Work instructions: Repeat the lines below exactly as written, please, from the line with "# Clone the repository" to the line with "1. Fork the repository", both lines included, and no others.

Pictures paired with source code
***

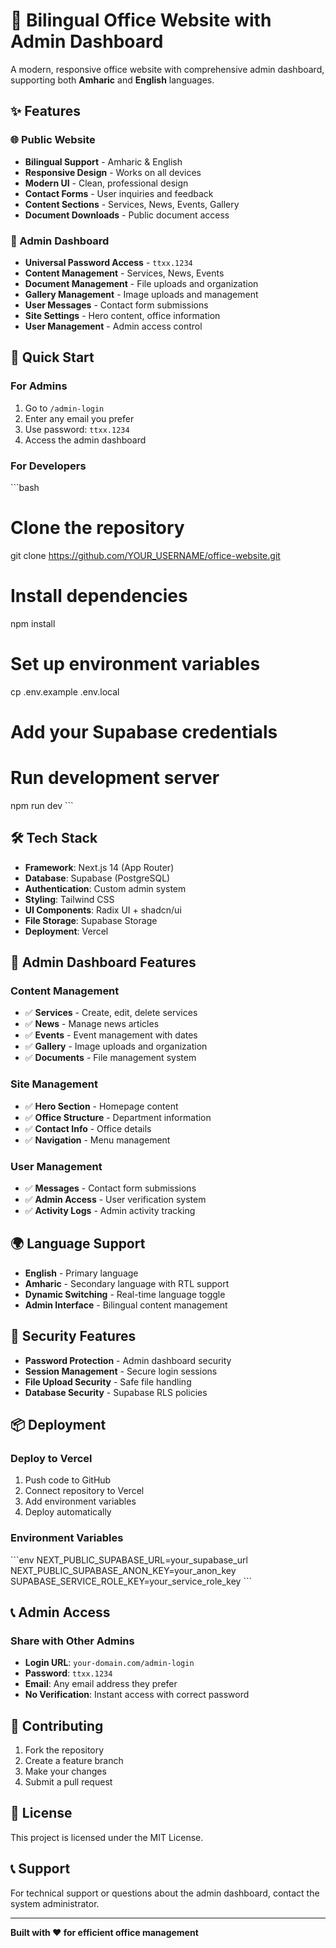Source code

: # 🏢 Bilingual Office Website with Admin Dashboard

A modern, responsive office website with comprehensive admin dashboard, supporting both **Amharic** and **English** languages.

## ✨ Features

### 🌐 Public Website
- **Bilingual Support** - Amharic & English
- **Responsive Design** - Works on all devices
- **Modern UI** - Clean, professional design
- **Contact Forms** - User inquiries and feedback
- **Content Sections** - Services, News, Events, Gallery
- **Document Downloads** - Public document access

### 🔐 Admin Dashboard
- **Universal Password Access** - `ttxx.1234`
- **Content Management** - Services, News, Events
- **Document Management** - File uploads and organization
- **Gallery Management** - Image uploads and management
- **User Messages** - Contact form submissions
- **Site Settings** - Hero content, office information
- **User Management** - Admin access control

## 🚀 Quick Start

### For Admins
1. Go to `/admin-login`
2. Enter any email you prefer
3. Use password: `ttxx.1234`
4. Access the admin dashboard

### For Developers
\`\`\`bash
# Clone the repository
git clone https://github.com/YOUR_USERNAME/office-website.git

# Install dependencies
npm install

# Set up environment variables
cp .env.example .env.local
# Add your Supabase credentials

# Run development server
npm run dev
\`\`\`

## 🛠️ Tech Stack

- **Framework**: Next.js 14 (App Router)
- **Database**: Supabase (PostgreSQL)
- **Authentication**: Custom admin system
- **Styling**: Tailwind CSS
- **UI Components**: Radix UI + shadcn/ui
- **File Storage**: Supabase Storage
- **Deployment**: Vercel

## 📱 Admin Dashboard Features

### Content Management
- ✅ **Services** - Create, edit, delete services
- ✅ **News** - Manage news articles
- ✅ **Events** - Event management with dates
- ✅ **Gallery** - Image uploads and organization
- ✅ **Documents** - File management system

### Site Management
- ✅ **Hero Section** - Homepage content
- ✅ **Office Structure** - Department information
- ✅ **Contact Info** - Office details
- ✅ **Navigation** - Menu management

### User Management
- ✅ **Messages** - Contact form submissions
- ✅ **Admin Access** - User verification system
- ✅ **Activity Logs** - Admin activity tracking

## 🌍 Language Support

- **English** - Primary language
- **Amharic** - Secondary language with RTL support
- **Dynamic Switching** - Real-time language toggle
- **Admin Interface** - Bilingual content management

## 🔐 Security Features

- **Password Protection** - Admin dashboard security
- **Session Management** - Secure login sessions
- **File Upload Security** - Safe file handling
- **Database Security** - Supabase RLS policies

## 📦 Deployment

### Deploy to Vercel
1. Push code to GitHub
2. Connect repository to Vercel
3. Add environment variables
4. Deploy automatically

### Environment Variables
\`\`\`env
NEXT_PUBLIC_SUPABASE_URL=your_supabase_url
NEXT_PUBLIC_SUPABASE_ANON_KEY=your_anon_key
SUPABASE_SERVICE_ROLE_KEY=your_service_role_key
\`\`\`

## 📞 Admin Access

### Share with Other Admins
- **Login URL**: `your-domain.com/admin-login`
- **Password**: `ttxx.1234`
- **Email**: Any email address they prefer
- **No Verification**: Instant access with correct password

## 🤝 Contributing

1. Fork the repository
2. Create a feature branch
3. Make your changes
4. Submit a pull request

## 📄 License

This project is licensed under the MIT License.

## 📞 Support

For technical support or questions about the admin dashboard, contact the system administrator.

---

**Built with ❤️ for efficient office management**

***

The answer:
# Clone the repository
git clone https://github.com/YOUR_USERNAME/office-website.git

# Install dependencies
npm install

# Set up environment variables
cp .env.example .env.local
# Add your Supabase credentials

# Run development server
npm run dev
\`\`\`

## 🛠️ Tech Stack

- **Framework**: Next.js 14 (App Router)
- **Database**: Supabase (PostgreSQL)
- **Authentication**: Custom admin system
- **Styling**: Tailwind CSS
- **UI Components**: Radix UI + shadcn/ui
- **File Storage**: Supabase Storage
- **Deployment**: Vercel

## 📱 Admin Dashboard Features

### Content Management
- ✅ **Services** - Create, edit, delete services
- ✅ **News** - Manage news articles
- ✅ **Events** - Event management with dates
- ✅ **Gallery** - Image uploads and organization
- ✅ **Documents** - File management system

### Site Management
- ✅ **Hero Section** - Homepage content
- ✅ **Office Structure** - Department information
- ✅ **Contact Info** - Office details
- ✅ **Navigation** - Menu management

### User Management
- ✅ **Messages** - Contact form submissions
- ✅ **Admin Access** - User verification system
- ✅ **Activity Logs** - Admin activity tracking

## 🌍 Language Support

- **English** - Primary language
- **Amharic** - Secondary language with RTL support
- **Dynamic Switching** - Real-time language toggle
- **Admin Interface** - Bilingual content management

## 🔐 Security Features

- **Password Protection** - Admin dashboard security
- **Session Management** - Secure login sessions
- **File Upload Security** - Safe file handling
- **Database Security** - Supabase RLS policies

## 📦 Deployment

### Deploy to Vercel
1. Push code to GitHub
2. Connect repository to Vercel
3. Add environment variables
4. Deploy automatically

### Environment Variables
\`\`\`env
NEXT_PUBLIC_SUPABASE_URL=your_supabase_url
NEXT_PUBLIC_SUPABASE_ANON_KEY=your_anon_key
SUPABASE_SERVICE_ROLE_KEY=your_service_role_key
\`\`\`

## 📞 Admin Access

### Share with Other Admins
- **Login URL**: `your-domain.com/admin-login`
- **Password**: `ttxx.1234`
- **Email**: Any email address they prefer
- **No Verification**: Instant access with correct password

## 🤝 Contributing

1. Fork the repository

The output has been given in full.